CPU Profiling

CPU Profiling is all about finding out which code paths use the most CPU. The CPU profiling tab lets you do this using a format called "Flame Graphs". For the CPU view, the graph shows the call stack where code paths that take up a lot of CPU time as wider elements.

Top Down

Viewing the Flame Graph in a top-down manner is useful to get an overview of which part of the application is using the most CPU. The Top Down view is useful when you do not know which part of the application is using the most CPU.

It is often the case that unexpected parts of the application uses the most CPU - you might have been optimizing a core loop just to find that a log statement in a completely different place is the most time consuming. The top down view helps you in this.

Top down
Top down

In the image above, we are looking at a demo application which uses Lucene to index documents and search for them. In it, we can see that about 60% of the CPU is used for searching. The Searcher.searchDocs method calls the IndexSearcher.search method. The fact that these two are as wide, means that Searcher.searchDocs uses almost no CPU in it's own body - the width represent the CPU time of all the methods below.

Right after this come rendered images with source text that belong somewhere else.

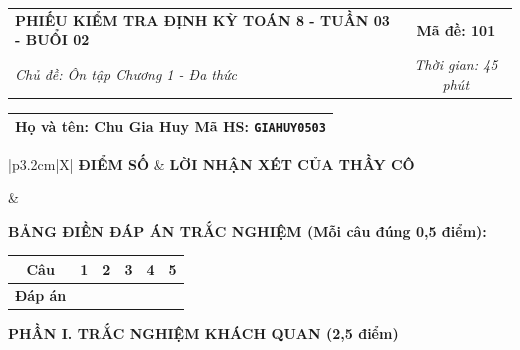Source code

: \documentclass[12pt,a4paper]{article}
\begin{document}
\pagestyle{empty}



\noindent
\begin{tabularx}{\linewidth}{|X|c|}
\hline
\textbf{PHIẾU KIỂM TRA ĐỊNH KỲ TOÁN 8 - TUẦN 03 - BUỔI 02} & \textbf{Mã đề: 101} \\
\textit{Chủ đề: Ôn tập Chương 1 - Đa thức} & \textit{Thời gian: 45 phút} \\
\hline
\end{tabularx}

\vspace{1mm}

\noindent
\begin{tabularx}{\linewidth}{|X|}
\hline
\rule[-2mm]{0pt}{7.5mm}\textbf{Họ và tên:} \textbf{\large Chu Gia Huy} \hfill \textbf{Mã HS:} \texttt{GIAHUY0503} \quad \\
\hline
\end{tabularx}

\vspace{1mm}

\noindent
\begin{tabularx}{\linewidth}{|p{3.2cm}|X|}
\hline
\centering\textbf{ĐIỂM SỐ} & \centering\textbf{LỜI NHẬN XÉT CỦA THẦY CÔ} \tabularnewline
\hline
\rule{0pt}{1.3cm} & \tabularnewline
\hline
\end{tabularx}

\vspace{1.2mm}

\noindent\textbf{BẢNG ĐIỀN ĐÁP ÁN TRẮC NGHIỆM (Mỗi câu đúng 0,5 điểm):}
\vspace{0.8mm}

\noindent
\renewcommand{\arraystretch}{1.35}
\begin{tabularx}{\linewidth}{|c|*{5}{>{\centering\arraybackslash}X|}}
\hline
\textbf{Câu} & \textbf{1} & \textbf{2} & \textbf{3} & \textbf{4} & \textbf{5} \\
\hline
\textbf{Đáp án} & & & & & \\
\hline
\end{tabularx}
\renewcommand{\arraystretch}{1.0}

\vspace{1.5mm}

\noindent\textbf{\large PHẦN I. TRẮC NGHIỆM KHÁCH QUAN (2,5 điểm)}
\vspace{1mm}
\end{document}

Things get interesting in the IndexSearcher.search methods - where the call stack splits again. By clicking on the method, we can zoom into this part of the call stack:

The search call stack
The search call stack

By looking at the zoomed in view, we can discover which phase of the search takes up the most time. Here we see that the TopScoreDocCollector uses a Priority Queue, which seems to be eating up some CPU time in PriorityQueue.updateTop .

Bottom up

The bottom up view turns the view upside down. The methods that consume the most CPU in their own method body are the ones most visible. This is very useful in identifying when a single, or a few, methods uses large amounts of CPU power. It is less good at identifying over-arching patterns, where the top down view works better.

The bottom up view
The bottom up view

In this view, we see that methods in the PriorityQueue uses quite a bit of CPU, and where they are called from. This opens two opportunities for making the application faster: make the methods faster or call them less. Since this is a core data structure in Lucene I would be surprised if we could significantly improve it - however we can probably make sure to call it less or with less challenging inputs. Most methods are however not as optimized as Lucene code - and easier to improve.